[Opening Supplied data section]

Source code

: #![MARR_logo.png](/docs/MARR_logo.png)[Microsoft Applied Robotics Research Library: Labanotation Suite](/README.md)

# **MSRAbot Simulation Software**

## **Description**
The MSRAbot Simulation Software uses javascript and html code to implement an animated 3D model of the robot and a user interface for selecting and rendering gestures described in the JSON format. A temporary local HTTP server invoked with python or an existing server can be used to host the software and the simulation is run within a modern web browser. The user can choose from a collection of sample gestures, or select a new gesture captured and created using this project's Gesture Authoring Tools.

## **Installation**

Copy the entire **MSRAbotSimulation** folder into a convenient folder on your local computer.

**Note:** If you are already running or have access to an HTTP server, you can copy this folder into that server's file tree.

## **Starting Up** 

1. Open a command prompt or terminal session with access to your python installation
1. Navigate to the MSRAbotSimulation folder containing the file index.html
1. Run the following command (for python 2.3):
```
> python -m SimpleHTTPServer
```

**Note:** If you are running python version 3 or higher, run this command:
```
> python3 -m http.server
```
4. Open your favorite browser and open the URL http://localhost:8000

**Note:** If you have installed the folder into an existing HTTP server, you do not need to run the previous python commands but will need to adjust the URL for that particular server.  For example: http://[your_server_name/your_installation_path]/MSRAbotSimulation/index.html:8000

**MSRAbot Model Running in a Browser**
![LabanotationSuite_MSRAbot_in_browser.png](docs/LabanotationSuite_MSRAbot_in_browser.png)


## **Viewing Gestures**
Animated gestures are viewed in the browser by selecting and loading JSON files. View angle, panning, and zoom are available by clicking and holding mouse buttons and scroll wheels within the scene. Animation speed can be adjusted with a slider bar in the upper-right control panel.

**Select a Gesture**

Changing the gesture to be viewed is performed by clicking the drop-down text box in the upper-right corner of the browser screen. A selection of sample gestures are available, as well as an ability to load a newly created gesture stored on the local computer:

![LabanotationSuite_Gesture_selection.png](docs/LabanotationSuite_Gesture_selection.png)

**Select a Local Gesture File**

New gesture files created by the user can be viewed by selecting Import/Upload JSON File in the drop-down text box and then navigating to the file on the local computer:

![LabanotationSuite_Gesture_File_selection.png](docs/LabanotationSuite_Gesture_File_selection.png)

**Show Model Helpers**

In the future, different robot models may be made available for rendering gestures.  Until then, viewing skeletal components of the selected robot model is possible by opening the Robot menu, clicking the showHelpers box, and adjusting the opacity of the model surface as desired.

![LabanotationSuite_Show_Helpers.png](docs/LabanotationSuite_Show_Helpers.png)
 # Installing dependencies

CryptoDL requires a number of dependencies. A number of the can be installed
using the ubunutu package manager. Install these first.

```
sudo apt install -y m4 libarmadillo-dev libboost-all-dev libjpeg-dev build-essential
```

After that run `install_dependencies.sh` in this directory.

[Closing Supplied data section]

[Problem description]:
From the first line of the records to the line containing "## **Description**", inclusive, transcribe everything exactly and leave out the rest.

[Result of the task]:
Source code

: #![MARR_logo.png](/docs/MARR_logo.png)[Microsoft Applied Robotics Research Library: Labanotation Suite](/README.md)

# **MSRAbot Simulation Software**

## **Description**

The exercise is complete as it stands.